Extracted data entries
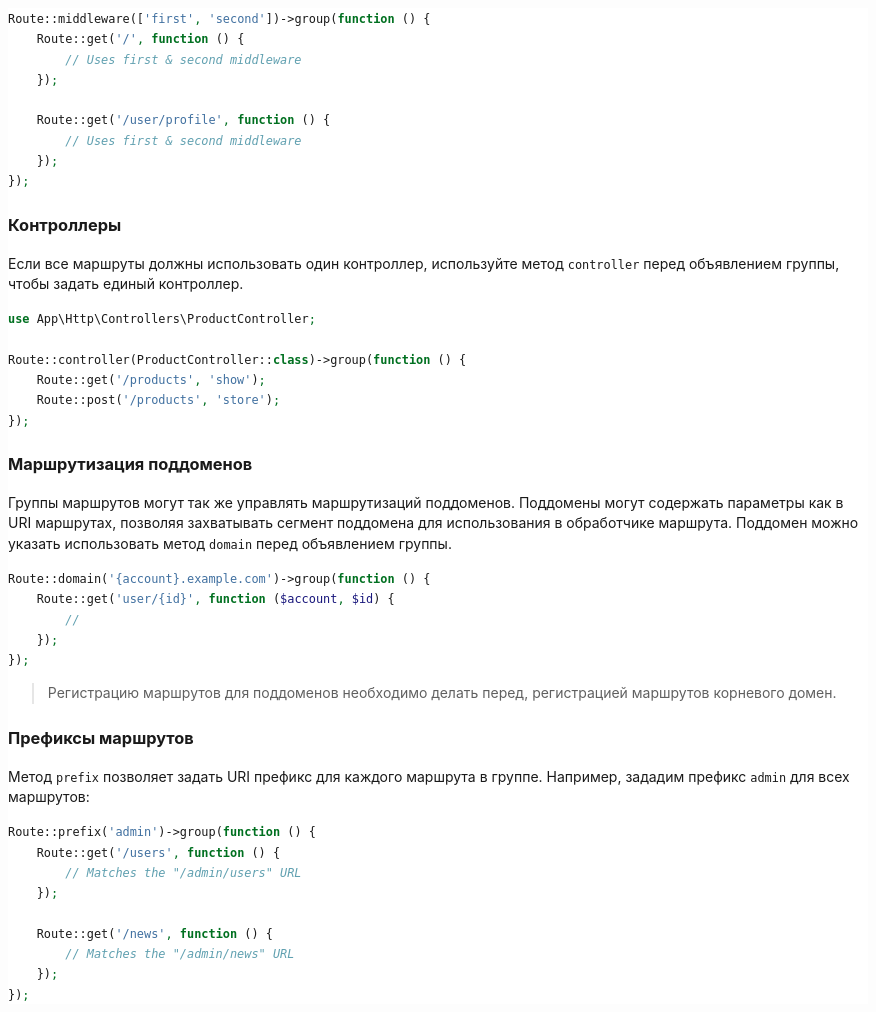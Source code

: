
 ```php
Route::middleware(['first', 'second'])->group(function () {
    Route::get('/', function () {
        // Uses first & second middleware
    });
 
    Route::get('/user/profile', function () {
        // Uses first & second middleware
    });
});
```

### Контроллеры
Если все маршруты должны использовать один контроллер, используйте метод `controller` перед объявлением группы, чтобы задать единый контроллер.

```php
use App\Http\Controllers\ProductController;

Route::controller(ProductController::class)->group(function () {
    Route::get('/products', 'show');
    Route::post('/products', 'store');
});
```

### Маршрутизация поддоменов

Группы маршрутов могут так же управлять маршрутизаций поддоменов. Поддомены могут содержать параметры как в URI маршрутах, позволяя захватывать сегмент поддомена для использования в обработчике маршрута. Поддомен можно указать использовать метод `domain` перед объявлением группы.

```php
Route::domain('{account}.example.com')->group(function () {
    Route::get('user/{id}', function ($account, $id) {
        //
    });
});
```

> Регистрацию маршрутов для поддоменов необходимо делать перед, регистрацией маршрутов корневого домен.

### Префиксы маршрутов
Метод `prefix` позволяет задать URI префикс для каждого маршрута в группе. Например, зададим префикс `admin` для всех маршрутов:

```php
Route::prefix('admin')->group(function () {
    Route::get('/users', function () {
        // Matches the "/admin/users" URL
    });
    
    Route::get('/news', function () {
        // Matches the "/admin/news" URL
    });
});
```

**EXERCISE INSTRUCTIONS**
Set the records down again word for word; the pictures stay out.

**TASK SOLUTION**
Source code

:
 ```php
Route::middleware(['first', 'second'])->group(function () {
    Route::get('/', function () {
        // Uses first & second middleware
    });
 
    Route::get('/user/profile', function () {
        // Uses first & second middleware
    });
});
```

### Контроллеры
Если все маршруты должны использовать один контроллер, используйте метод `controller` перед объявлением группы, чтобы задать единый контроллер.

```php
use App\Http\Controllers\ProductController;

Route::controller(ProductController::class)->group(function () {
    Route::get('/products', 'show');
    Route::post('/products', 'store');
});
```

### Маршрутизация поддоменов

Группы маршрутов могут так же управлять маршрутизаций поддоменов. Поддомены могут содержать параметры как в URI маршрутах, позволяя захватывать сегмент поддомена для использования в обработчике маршрута. Поддомен можно указать использовать метод `domain` перед объявлением группы.

```php
Route::domain('{account}.example.com')->group(function () {
    Route::get('user/{id}', function ($account, $id) {
        //
    });
});
```

> Регистрацию маршрутов для поддоменов необходимо делать перед, регистрацией маршрутов корневого домен.

### Префиксы маршрутов
Метод `prefix` позволяет задать URI префикс для каждого маршрута в группе. Например, зададим префикс `admin` для всех маршрутов:

```php
Route::prefix('admin')->group(function () {
    Route::get('/users', function () {
        // Matches the "/admin/users" URL
    });
    
    Route::get('/news', function () {
        // Matches the "/admin/news" URL
    });
});
```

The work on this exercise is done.